*** RECORD EXCERPTS

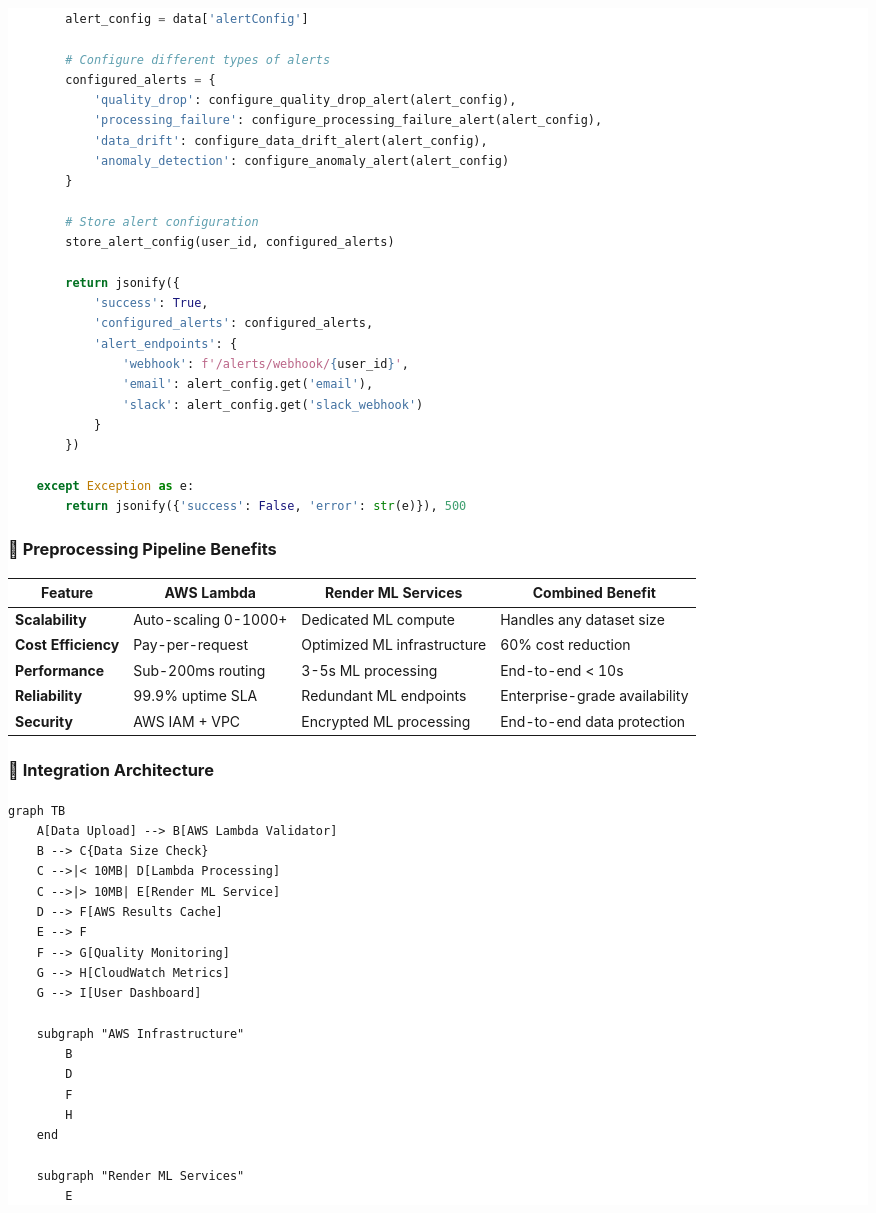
 ```python
        alert_config = data['alertConfig']
        
        # Configure different types of alerts
        configured_alerts = {
            'quality_drop': configure_quality_drop_alert(alert_config),
            'processing_failure': configure_processing_failure_alert(alert_config),
            'data_drift': configure_data_drift_alert(alert_config),
            'anomaly_detection': configure_anomaly_alert(alert_config)
        }
        
        # Store alert configuration
        store_alert_config(user_id, configured_alerts)
        
        return jsonify({
            'success': True,
            'configured_alerts': configured_alerts,
            'alert_endpoints': {
                'webhook': f'/alerts/webhook/{user_id}',
                'email': alert_config.get('email'),
                'slack': alert_config.get('slack_webhook')
            }
        })
    
    except Exception as e:
        return jsonify({'success': False, 'error': str(e)}), 500
```

### 🎯 **Preprocessing Pipeline Benefits**

| Feature | AWS Lambda | Render ML Services | Combined Benefit |
|---------|------------|-------------------|------------------|
| **Scalability** | Auto-scaling 0-1000+ | Dedicated ML compute | Handles any dataset size |
| **Cost Efficiency** | Pay-per-request | Optimized ML infrastructure | 60% cost reduction |
| **Performance** | Sub-200ms routing | 3-5s ML processing | End-to-end < 10s |
| **Reliability** | 99.9% uptime SLA | Redundant ML endpoints | Enterprise-grade availability |
| **Security** | AWS IAM + VPC | Encrypted ML processing | End-to-end data protection |

### 🔄 **Integration Architecture**

```mermaid
graph TB
    A[Data Upload] --> B[AWS Lambda Validator]
    B --> C{Data Size Check}
    C -->|< 10MB| D[Lambda Processing]
    C -->|> 10MB| E[Render ML Service]
    D --> F[AWS Results Cache]
    E --> F
    F --> G[Quality Monitoring]
    G --> H[CloudWatch Metrics]
    G --> I[User Dashboard]
    
    subgraph "AWS Infrastructure"
        B
        D
        F
        H
    end
    
    subgraph "Render ML Services"
        E
```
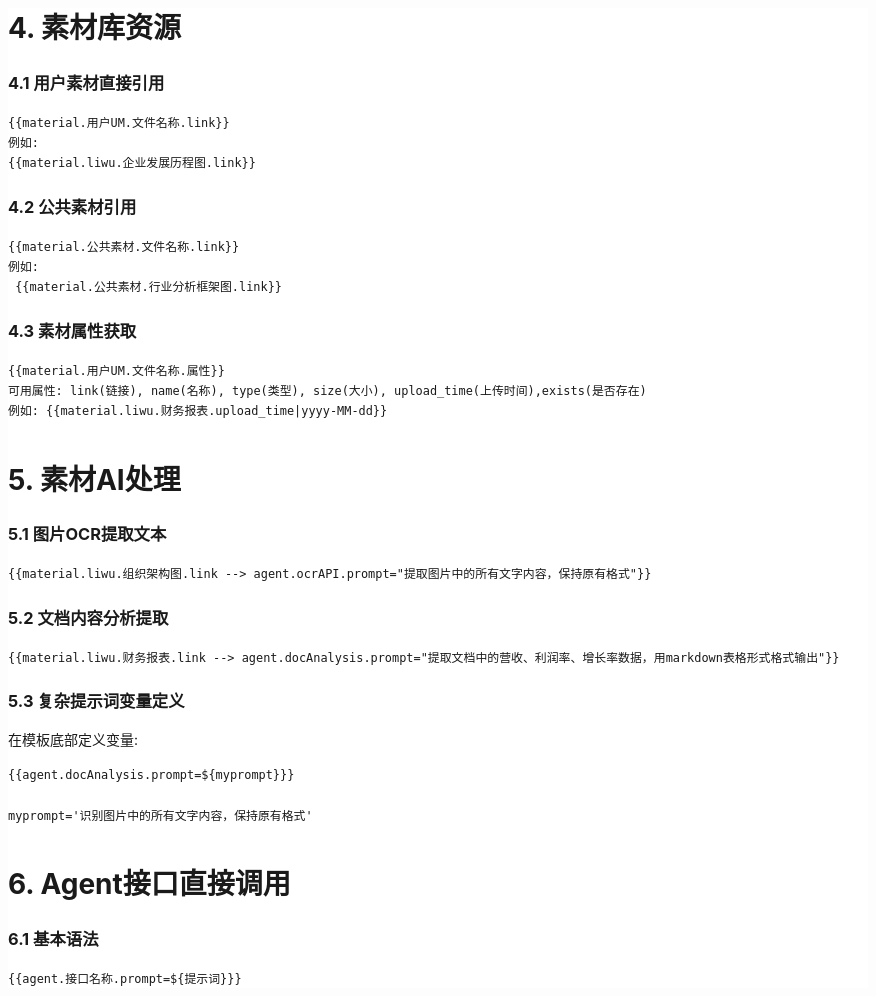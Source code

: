 # 4. 素材库资源
### 4.1 用户素材直接引用
```
{{material.用户UM.文件名称.link}}
例如: 
{{material.liwu.企业发展历程图.link}}
```

### 4.2 公共素材引用
```
{{material.公共素材.文件名称.link}}
例如:
 {{material.公共素材.行业分析框架图.link}}
```
### 4.3 素材属性获取

```
{{material.用户UM.文件名称.属性}}
可用属性: link(链接), name(名称), type(类型), size(大小), upload_time(上传时间),exists(是否存在)
例如: {{material.liwu.财务报表.upload_time|yyyy-MM-dd}}
```

# 5. 素材AI处理

### 5.1 图片OCR提取文本

```
{{material.liwu.组织架构图.link --> agent.ocrAPI.prompt="提取图片中的所有文字内容，保持原有格式"}}
```

### 5.2 文档内容分析提取
```
{{material.liwu.财务报表.link --> agent.docAnalysis.prompt="提取文档中的营收、利润率、增长率数据，用markdown表格形式格式输出"}}
```

### 5.3 复杂提示词变量定义
在模板底部定义变量:
```
{{agent.docAnalysis.prompt=${myprompt}}}

myprompt='识别图片中的所有文字内容，保持原有格式'
```


# 6. Agent接口直接调用

### 6.1 基本语法
```
{{agent.接口名称.prompt=${提示词}}}
```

******

#### PROBLEM TO WORK ON
Print all of the data exactly, and do not carry over any pictures.

#### THE COMPLETED TASK
 ```python
        alert_config = data['alertConfig']
        
        # Configure different types of alerts
        configured_alerts = {
            'quality_drop': configure_quality_drop_alert(alert_config),
            'processing_failure': configure_processing_failure_alert(alert_config),
            'data_drift': configure_data_drift_alert(alert_config),
            'anomaly_detection': configure_anomaly_alert(alert_config)
        }
        
        # Store alert configuration
        store_alert_config(user_id, configured_alerts)
        
        return jsonify({
            'success': True,
            'configured_alerts': configured_alerts,
            'alert_endpoints': {
                'webhook': f'/alerts/webhook/{user_id}',
                'email': alert_config.get('email'),
                'slack': alert_config.get('slack_webhook')
            }
        })
    
    except Exception as e:
        return jsonify({'success': False, 'error': str(e)}), 500
```

### 🎯 **Preprocessing Pipeline Benefits**

| Feature | AWS Lambda | Render ML Services | Combined Benefit |
|---------|------------|-------------------|------------------|
| **Scalability** | Auto-scaling 0-1000+ | Dedicated ML compute | Handles any dataset size |
| **Cost Efficiency** | Pay-per-request | Optimized ML infrastructure | 60% cost reduction |
| **Performance** | Sub-200ms routing | 3-5s ML processing | End-to-end < 10s |
| **Reliability** | 99.9% uptime SLA | Redundant ML endpoints | Enterprise-grade availability |
| **Security** | AWS IAM + VPC | Encrypted ML processing | End-to-end data protection |

### 🔄 **Integration Architecture**

```mermaid
graph TB
    A[Data Upload] --> B[AWS Lambda Validator]
    B --> C{Data Size Check}
    C -->|< 10MB| D[Lambda Processing]
    C -->|> 10MB| E[Render ML Service]
    D --> F[AWS Results Cache]
    E --> F
    F --> G[Quality Monitoring]
    G --> H[CloudWatch Metrics]
    G --> I[User Dashboard]
    
    subgraph "AWS Infrastructure"
        B
        D
        F
        H
    end
    
    subgraph "Render ML Services"
        E
```
Source code

: # 4. 素材库资源
### 4.1 用户素材直接引用
```
{{material.用户UM.文件名称.link}}
例如: 
{{material.liwu.企业发展历程图.link}}
```

### 4.2 公共素材引用
```
{{material.公共素材.文件名称.link}}
例如:
 {{material.公共素材.行业分析框架图.link}}
```
### 4.3 素材属性获取

```
{{material.用户UM.文件名称.属性}}
可用属性: link(链接), name(名称), type(类型), size(大小), upload_time(上传时间),exists(是否存在)
例如: {{material.liwu.财务报表.upload_time|yyyy-MM-dd}}
```

# 5. 素材AI处理

### 5.1 图片OCR提取文本

```
{{material.liwu.组织架构图.link --> agent.ocrAPI.prompt="提取图片中的所有文字内容，保持原有格式"}}
```

### 5.2 文档内容分析提取
```
{{material.liwu.财务报表.link --> agent.docAnalysis.prompt="提取文档中的营收、利润率、增长率数据，用markdown表格形式格式输出"}}
```

### 5.3 复杂提示词变量定义
在模板底部定义变量:
```
{{agent.docAnalysis.prompt=${myprompt}}}

myprompt='识别图片中的所有文字内容，保持原有格式'
```


# 6. Agent接口直接调用

### 6.1 基本语法
```
{{agent.接口名称.prompt=${提示词}}}
```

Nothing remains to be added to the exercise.